The governor has opposed any change in the estate tax, which applies to inheritances worth more than $3.5 million.
Sources said that for a deal to be struck with Rell, an estate tax increase might be adopted, but in a separate bill from other deficit-mitigation measures. This would allow Rell to accept spending cuts and other changes she supports while rejecting the estate tax. In turn, Democratic lawmakers could claim they tried to force wealthier households to contribute more to alleviate the state’s budget woes.
Besides an estate tax hike, the Senate Democrats’ plan also had relied on more than $160 million realized by either cutting programs or by reassigning dollars originally designated for special trusts and accounts and moving them into the General Fund.
The rest of the deficit would have been eliminated through additional federal revenue, much of which would be drawn into Connecticut either through the hospital tax arrangement or by shifting state welfare and other health care programs under the federal Medicaid umbrella.
The governor’s latest plan raised no taxes, but features more than $170 million in spending cuts, many of which impact education and social services programs.

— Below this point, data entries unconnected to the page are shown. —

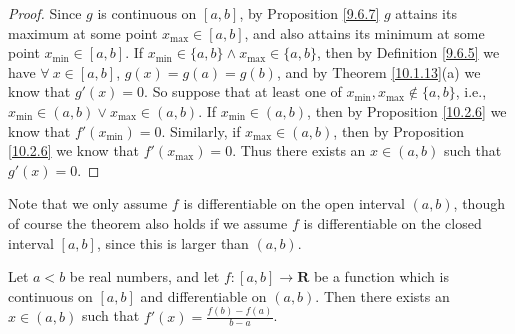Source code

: \begin{proof}
    Since \(g\) is continuous on \([a, b]\), by Proposition \ref{9.6.7} \(g\) attains its maximum at some point \(x_{\max} \in [a, b]\), and also attains its minimum at some point \(x_{\min} \in [a, b]\).
    If \(x_{\min} \in \{a, b\} \land x_{\max} \in \{a, b\}\), then by Definition \ref{9.6.5} we have \(\forall\ x \in [a, b]\), \(g(x) = g(a) = g(b)\), and by Theorem \ref{10.1.13}(a) we know that \(g'(x) = 0\).
    So suppose that at least one of \(x_{\min}, x_{\max} \notin \{a, b\}\), i.e., \(x_{\min} \in (a, b) \lor x_{\max} \in (a, b)\).
    If \(x_{\min} \in (a, b)\), then by Proposition \ref{10.2.6} we know that \(f'(x_{\min}) = 0\).
    Similarly, if \(x_{\max} \in (a, b)\), then by Proposition \ref{10.2.6} we know that \(f'(x_{\max}) = 0\).
    Thus there exists an \(x \in (a, b)\) such that \(g'(x) = 0\).
\end{proof}

\begin{remark}\label{10.2.8}
    Note that we only assume \(f\) is differentiable on the open interval \((a, b)\), though of course the theorem also holds if we assume \(f\) is differentiable on the closed interval \([a, b]\), since this is larger than \((a, b)\).
\end{remark}

\begin{corollary}\label{10.2.9}
    Let \(a < b\) be real numbers, and let \(f : [a, b] \to \mathbf{R}\) be a function which is continuous on \([a, b]\) and differentiable on \((a, b)\).
    Then there exists an \(x \in (a, b)\) such that \(f'(x) = \frac{f(b) - f(a)}{b - a}\).
\end{corollary}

These include new cost-sharing requirements and restrictions on vision services for Medicaid patients, a cut to school-based health clinics, and a delay in planned funding for early childhood learning programs.
But the administration’s latest plan also embraces some spending reductions first suggested by the Democrat-controlled Appropriations Committee earlier this month. These include a wide array of education-related cuts targeting transportation, charter schools and bilingual education programs, further cuts to social services, and elimination of several vacant positions in both the Judicial and Executive branches.
Rell also would reassign $91 million originally designated for special trusts and funds.
Neither the governor’s latest plan nor the Senate’s include any reductions in municipal aid, and sources said the tentative deal struck Friday does not either.